Neural Network flows of low q-state Potts and clock Models

TL;DR

This paper demonstrates that neural network flows trained on Monte Carlo configurations of q-state Potts and clock models naturally converge to the critical point, revealing a universal behavior independent of network type.

Contribution

It introduces neural network flows for q-state models, showing they develop stable points at criticality without prior knowledge, suggesting a universal property.

Findings

NN flows converge to the critical point across models

Convergence behavior is independent of NN type and model

Supports connection between NN flows and Renormalization Group

Abstract

It is known that a trained Restricted Boltzmann Machine (RBM) on the binary Monte Carlo Ising spin configurations, generates a series of iterative reconstructed spin configurations which spontaneously flow and stabilize to the critical point of physical system. Here we construct a variety of Neural Network (NN) flows using the RBM and (variational) autoencoders, to study the q-state Potts and clock models on the square lattice for q = 2, 3, 4. The NN are trained on Monte Carlo spin configurations at various temperatures. We find that the trained NN flow does develop a stable point that coincides with critical point of the q-state spin models.

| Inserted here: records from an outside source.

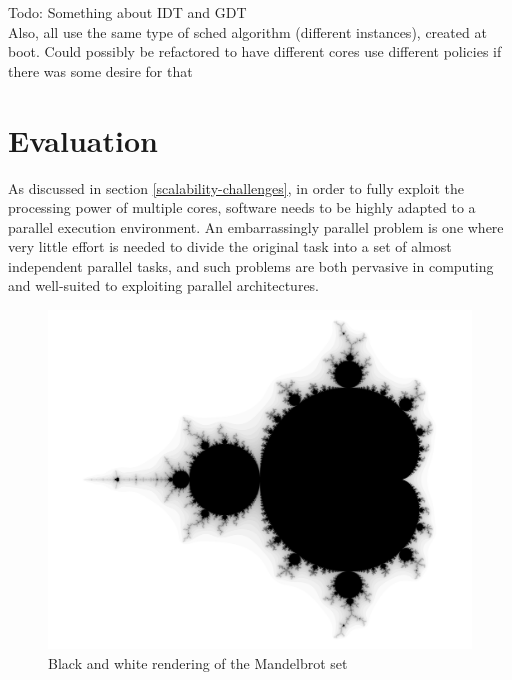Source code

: \documentclass[bsc,frontabs,singlespacing,parskip,deptreport]{infthesis}
\begin{document}
Todo: Something about IDT and GDT \\
Also, all use the same type of  sched algorithm (different instances), created at boot. Could possibly be refactored to have different cores use different policies if there was some desire for that

\chapter{Evaluation}
As discussed in section \ref{scalability-challenges}, in order to fully exploit the processing power of multiple cores, software needs to be highly adapted to a parallel execution environment. An embarrassingly parallel problem is one where very little effort is needed to divide the original task into a set of almost independent parallel tasks, and such problems are both pervasive in computing and well-suited to exploiting parallel architectures. 

\begin{figure}[h]
    \centering
    \includegraphics[scale=0.17]{mandelbrot-bw.jpg}
    \caption{Black and white rendering of the Mandelbrot set \cite{mandelbrot-bw}}
    \label{mandelbrot-bw}
\end{figure}
\end{document}
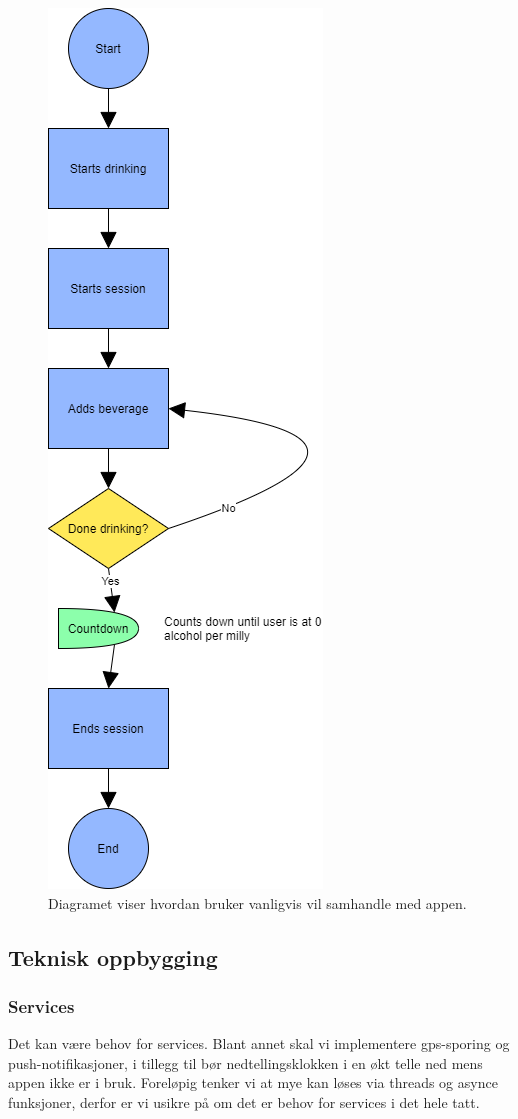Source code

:\begin{figure}[H]
    \centering
    \includegraphics[scale=0.4]{images/lille_promille_user_float.drawio.png}
    \caption{Diagramet viser hvordan bruker vanligvis vil samhandle med appen.}
\end{figure}

\subsection{Teknisk oppbygging}
\subsubsection{Services}
Det kan være behov for services. Blant annet skal vi implementere gps-sporing og push-notifikasjoner, i tillegg til bør nedtellingsklokken i en økt telle ned mens appen ikke er i bruk. Foreløpig tenker vi at mye kan løses via threads og asynce funksjoner, derfor er vi usikre på om det er behov for services i det hele tatt.

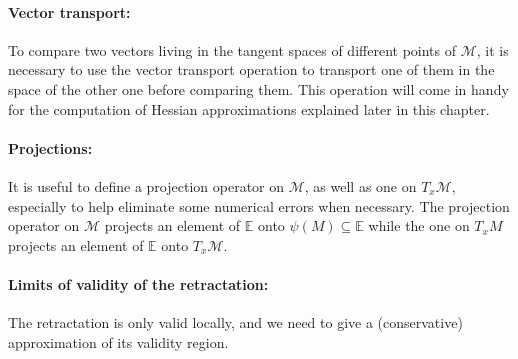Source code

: \paragraph{Vector transport:}
To compare two vectors living in the tangent spaces of different points of $\mathcal{M}$, it is necessary to use the vector transport operation to transport one of them in the space of the other one before comparing them.
This operation will come in handy for the computation of Hessian approximations explained later in this chapter.


\paragraph{Projections:} It is useful to define a projection operator on $\mathcal{M}$, as well as one on $T_x\mathcal{M}$, especially to help eliminate some numerical errors when necessary.
The projection operator on $\mathcal{M}$ projects an element of $\mathbb{E}$ onto $\psi(M)\subseteq \mathbb{E}$ while the one on $T_x{M}$ projects an element of $\mathbb{E}$ onto $T_x\mathcal{M}$.

\paragraph{Limits of validity of the retractation:} The retractation is only valid locally, and we need to give a (conservative) approximation of its validity region.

The behavior of the NN flow is nontrivial and generative, since the training is unsupervised and without any prior knowledge about the critical point and the Hamiltonian of the underlying spin model. Moreover, we find that the convergence of the flow is independent of the types of NNs and spin models, hinting a universal behavior. Our results strengthen the potential applicability of the notion of the NN flow in studying various states of matter and offer additional evidence on the connection with the Renormalization Group flow.